Student combines business and nonprofit expertise to help greater good
Alayna Muñoz ’23 looks back at her internship with Special Olympics and connects the dots to where she is today and where she plans to go. After high school, the native of Columbia, Maryland, enrolled in York College of Pennsylvania as part of its Presidential Research Fellowship Program, with her heart set on exploring a topic she’s always been passionate about.
Together with her advisor, Dr. Amanda Rich, Associate Professor of Behavioral Science and Sociology, she’s studying how nonprofits serve people with intellectual or developmental disabilities and how they use input from those communities to shape the direction of their organization.
“Special Olympics used input from athletes in how they ran their organization,” Muñoz says. “Talking directly to athletes to learn their needs and whether they are being met helps the organization’s decision-making.”
Muñoz plans to compare this approach with how other groups use input from people they serve, then look at what services lead to better outcomes.
When she started at York College, Muñoz began as a Social Enterprise and Not-for-Profit Management major, but after discussions with her advisor, she felt Supply Chain Operations Management was a better fit with her skill set.
“I’m good at math and am goal-oriented, which works well with supply chains, and I enjoy working with people, which applies to both areas,” she says. “These are both within the field of business.

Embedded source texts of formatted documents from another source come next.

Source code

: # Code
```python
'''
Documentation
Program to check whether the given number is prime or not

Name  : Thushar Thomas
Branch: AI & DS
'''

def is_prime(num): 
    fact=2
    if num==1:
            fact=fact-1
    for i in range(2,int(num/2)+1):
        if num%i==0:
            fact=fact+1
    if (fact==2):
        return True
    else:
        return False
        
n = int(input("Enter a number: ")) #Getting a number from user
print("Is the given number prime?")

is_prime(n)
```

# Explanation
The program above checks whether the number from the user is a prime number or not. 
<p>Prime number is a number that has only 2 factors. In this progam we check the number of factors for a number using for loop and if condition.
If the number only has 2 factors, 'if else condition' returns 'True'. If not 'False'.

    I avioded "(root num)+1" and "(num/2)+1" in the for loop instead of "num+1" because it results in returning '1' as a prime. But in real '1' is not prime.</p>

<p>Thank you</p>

I can use the knowledge from business courses and apply it to nonprofit organizations.”
Rich says there’s a connection between supply chains and operations with serving people with intellectual and developmental disabilities.
“How we bring scale to services for people with disabilities is a supply chain issue,” she says. “How you get a well-trained workforce that’s paid enough to provide these services and how you reshape existing organizations to provide these services differently are important issues supply chain management can help answer.”
Muñoz believes the Presidential Research Fellowship provided by York College, which covers her tuition and fees, provides a unique opportunity for this important research, and it’s a big reason she chose the school.
“This is a four-year research project, and at York College it is very dynamic. I can shape the research around my interests,” she says. “The student/faculty relationship here is distinct. Dr. Rich shares my passion and excitement, and working with someone who cares and supports me is important.”
Rich also developed her interest in nonprofits serving people with disabilities through Special Olympics by observing a family member who participated in this organization, agrees York College offers a special opportunity.
“The level of communication and collaboration between students and faculty is unique,” she says. “Many faculty came to York College to work closely with students and impact people.”
Putting research into action
Muñoz is focusing on choosing an organization to study and gathering data for now, but she believes this unique research opportunity will serve her career goals.
“How a business uses inclusion, finding ways for employees and people you serve to have input, is important for any business in making decisions,” she says.
Muñoz also hopes her work impacts society beyond the walls of academia.
“I hope in the future these nonprofit organizations are inclusive and receptive to feedback from the intellectual disability community in fulfilling their needs,” she says, “and not just what those running these groups perceive to be their needs.”